[Records drawn from a dataset]
§ §
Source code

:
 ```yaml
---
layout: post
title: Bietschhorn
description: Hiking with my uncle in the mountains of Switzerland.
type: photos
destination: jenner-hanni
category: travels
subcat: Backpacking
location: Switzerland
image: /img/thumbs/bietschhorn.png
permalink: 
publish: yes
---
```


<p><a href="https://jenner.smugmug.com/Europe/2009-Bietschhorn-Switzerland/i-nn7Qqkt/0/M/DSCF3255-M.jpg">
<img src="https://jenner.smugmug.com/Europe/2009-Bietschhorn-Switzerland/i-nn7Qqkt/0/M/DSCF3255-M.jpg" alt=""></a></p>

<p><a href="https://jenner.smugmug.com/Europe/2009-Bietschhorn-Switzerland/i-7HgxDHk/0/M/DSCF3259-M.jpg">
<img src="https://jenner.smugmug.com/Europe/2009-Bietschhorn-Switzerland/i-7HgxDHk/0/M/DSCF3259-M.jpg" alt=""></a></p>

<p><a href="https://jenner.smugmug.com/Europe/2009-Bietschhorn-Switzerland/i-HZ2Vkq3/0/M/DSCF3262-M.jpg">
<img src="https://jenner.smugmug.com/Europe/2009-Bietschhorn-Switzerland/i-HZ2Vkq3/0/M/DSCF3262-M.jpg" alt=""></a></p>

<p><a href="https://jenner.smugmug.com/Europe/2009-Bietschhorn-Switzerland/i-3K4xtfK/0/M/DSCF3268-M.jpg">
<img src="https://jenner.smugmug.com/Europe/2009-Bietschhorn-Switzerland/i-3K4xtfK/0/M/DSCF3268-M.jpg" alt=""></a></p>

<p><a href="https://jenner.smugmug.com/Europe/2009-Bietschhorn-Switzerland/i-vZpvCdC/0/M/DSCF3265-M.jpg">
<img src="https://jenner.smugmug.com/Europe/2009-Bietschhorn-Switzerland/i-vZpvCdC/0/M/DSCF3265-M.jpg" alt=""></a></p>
§ §
• [WHAT IS EXPECTED]: Please show every line of the records that holds the word "https".

• [YOUR SOLUTION]:
<p><a href="https://jenner.smugmug.com/Europe/2009-Bietschhorn-Switzerland/i-nn7Qqkt/0/M/DSCF3255-M.jpg">
<img src="https://jenner.smugmug.com/Europe/2009-Bietschhorn-Switzerland/i-nn7Qqkt/0/M/DSCF3255-M.jpg" alt=""></a></p>
<p><a href="https://jenner.smugmug.com/Europe/2009-Bietschhorn-Switzerland/i-7HgxDHk/0/M/DSCF3259-M.jpg">
<img src="https://jenner.smugmug.com/Europe/2009-Bietschhorn-Switzerland/i-7HgxDHk/0/M/DSCF3259-M.jpg" alt=""></a></p>
<p><a href="https://jenner.smugmug.com/Europe/2009-Bietschhorn-Switzerland/i-HZ2Vkq3/0/M/DSCF3262-M.jpg">
<img src="https://jenner.smugmug.com/Europe/2009-Bietschhorn-Switzerland/i-HZ2Vkq3/0/M/DSCF3262-M.jpg" alt=""></a></p>
<p><a href="https://jenner.smugmug.com/Europe/2009-Bietschhorn-Switzerland/i-3K4xtfK/0/M/DSCF3268-M.jpg">
<img src="https://jenner.smugmug.com/Europe/2009-Bietschhorn-Switzerland/i-3K4xtfK/0/M/DSCF3268-M.jpg" alt=""></a></p>
<p><a href="https://jenner.smugmug.com/Europe/2009-Bietschhorn-Switzerland/i-vZpvCdC/0/M/DSCF3265-M.jpg">
<img src="https://jenner.smugmug.com/Europe/2009-Bietschhorn-Switzerland/i-vZpvCdC/0/M/DSCF3265-M.jpg" alt=""></a></p>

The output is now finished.